§ Requirement
Print exactly what the entries say, line by line, from the first line down to the one with "- [2022 Complete", inclusive.

---------------

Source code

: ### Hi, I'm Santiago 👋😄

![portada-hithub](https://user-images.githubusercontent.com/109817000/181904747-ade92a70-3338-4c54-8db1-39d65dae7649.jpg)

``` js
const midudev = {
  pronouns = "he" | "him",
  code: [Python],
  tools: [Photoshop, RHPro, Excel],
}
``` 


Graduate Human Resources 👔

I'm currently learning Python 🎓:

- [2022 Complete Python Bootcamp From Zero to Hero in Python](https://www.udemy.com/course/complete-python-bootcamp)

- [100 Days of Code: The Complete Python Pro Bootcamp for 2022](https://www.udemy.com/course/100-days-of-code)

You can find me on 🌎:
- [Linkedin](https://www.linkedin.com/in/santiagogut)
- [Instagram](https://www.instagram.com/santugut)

---------------

§ Expected output
Source code

: ### Hi, I'm Santiago 👋😄

![portada-hithub](https://user-images.githubusercontent.com/109817000/181904747-ade92a70-3338-4c54-8db1-39d65dae7649.jpg)

``` js
const midudev = {
  pronouns = "he" | "him",
  code: [Python],
  tools: [Photoshop, RHPro, Excel],
}
``` 


Graduate Human Resources 👔

I'm currently learning Python 🎓:

- [2022 Complete Python Bootcamp From Zero to Hero in Python](https://www.udemy.com/course/complete-python-bootcamp)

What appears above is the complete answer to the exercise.